[MATERIAL SHOWN Boundary: Start]
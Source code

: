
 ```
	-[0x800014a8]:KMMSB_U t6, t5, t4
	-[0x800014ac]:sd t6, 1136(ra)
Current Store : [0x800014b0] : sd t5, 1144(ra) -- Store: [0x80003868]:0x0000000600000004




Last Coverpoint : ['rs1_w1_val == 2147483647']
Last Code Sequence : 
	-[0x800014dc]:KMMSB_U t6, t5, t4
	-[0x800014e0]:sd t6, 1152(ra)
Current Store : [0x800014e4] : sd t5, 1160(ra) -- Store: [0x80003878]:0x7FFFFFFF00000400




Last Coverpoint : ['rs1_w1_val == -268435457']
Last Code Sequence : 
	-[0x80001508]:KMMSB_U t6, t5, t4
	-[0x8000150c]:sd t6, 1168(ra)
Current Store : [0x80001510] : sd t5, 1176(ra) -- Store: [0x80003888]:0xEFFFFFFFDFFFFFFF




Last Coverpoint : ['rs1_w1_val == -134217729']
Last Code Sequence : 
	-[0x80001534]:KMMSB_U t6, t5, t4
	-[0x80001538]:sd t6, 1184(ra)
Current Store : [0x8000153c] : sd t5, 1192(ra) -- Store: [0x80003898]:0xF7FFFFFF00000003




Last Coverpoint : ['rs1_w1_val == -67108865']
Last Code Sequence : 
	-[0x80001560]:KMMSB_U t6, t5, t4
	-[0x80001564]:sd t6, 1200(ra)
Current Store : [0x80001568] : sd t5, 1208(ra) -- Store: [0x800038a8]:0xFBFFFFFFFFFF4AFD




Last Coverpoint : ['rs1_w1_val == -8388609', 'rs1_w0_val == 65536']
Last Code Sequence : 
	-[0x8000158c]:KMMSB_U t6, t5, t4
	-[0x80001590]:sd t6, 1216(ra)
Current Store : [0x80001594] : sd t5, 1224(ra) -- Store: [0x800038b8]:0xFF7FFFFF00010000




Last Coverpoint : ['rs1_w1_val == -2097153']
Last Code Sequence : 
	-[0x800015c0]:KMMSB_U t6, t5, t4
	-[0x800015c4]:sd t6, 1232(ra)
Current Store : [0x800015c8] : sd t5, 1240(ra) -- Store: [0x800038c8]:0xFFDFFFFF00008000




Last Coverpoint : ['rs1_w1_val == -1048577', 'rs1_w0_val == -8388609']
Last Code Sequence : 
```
[MATERIAL SHOWN Boundary: End]
> PROBLEM REQUIREMENTS:
Restate the material word for word so that no line differs from the original.

> WRITTEN ANSWER:
Source code

:
 ```
	-[0x800014a8]:KMMSB_U t6, t5, t4
	-[0x800014ac]:sd t6, 1136(ra)
Current Store : [0x800014b0] : sd t5, 1144(ra) -- Store: [0x80003868]:0x0000000600000004




Last Coverpoint : ['rs1_w1_val == 2147483647']
Last Code Sequence : 
	-[0x800014dc]:KMMSB_U t6, t5, t4
	-[0x800014e0]:sd t6, 1152(ra)
Current Store : [0x800014e4] : sd t5, 1160(ra) -- Store: [0x80003878]:0x7FFFFFFF00000400




Last Coverpoint : ['rs1_w1_val == -268435457']
Last Code Sequence : 
	-[0x80001508]:KMMSB_U t6, t5, t4
	-[0x8000150c]:sd t6, 1168(ra)
Current Store : [0x80001510] : sd t5, 1176(ra) -- Store: [0x80003888]:0xEFFFFFFFDFFFFFFF




Last Coverpoint : ['rs1_w1_val == -134217729']
Last Code Sequence : 
	-[0x80001534]:KMMSB_U t6, t5, t4
	-[0x80001538]:sd t6, 1184(ra)
Current Store : [0x8000153c] : sd t5, 1192(ra) -- Store: [0x80003898]:0xF7FFFFFF00000003




Last Coverpoint : ['rs1_w1_val == -67108865']
Last Code Sequence : 
	-[0x80001560]:KMMSB_U t6, t5, t4
	-[0x80001564]:sd t6, 1200(ra)
Current Store : [0x80001568] : sd t5, 1208(ra) -- Store: [0x800038a8]:0xFBFFFFFFFFFF4AFD




Last Coverpoint : ['rs1_w1_val == -8388609', 'rs1_w0_val == 65536']
Last Code Sequence : 
	-[0x8000158c]:KMMSB_U t6, t5, t4
	-[0x80001590]:sd t6, 1216(ra)
Current Store : [0x80001594] : sd t5, 1224(ra) -- Store: [0x800038b8]:0xFF7FFFFF00010000




Last Coverpoint : ['rs1_w1_val == -2097153']
Last Code Sequence : 
	-[0x800015c0]:KMMSB_U t6, t5, t4
	-[0x800015c4]:sd t6, 1232(ra)
Current Store : [0x800015c8] : sd t5, 1240(ra) -- Store: [0x800038c8]:0xFFDFFFFF00008000




Last Coverpoint : ['rs1_w1_val == -1048577', 'rs1_w0_val == -8388609']
Last Code Sequence : 
```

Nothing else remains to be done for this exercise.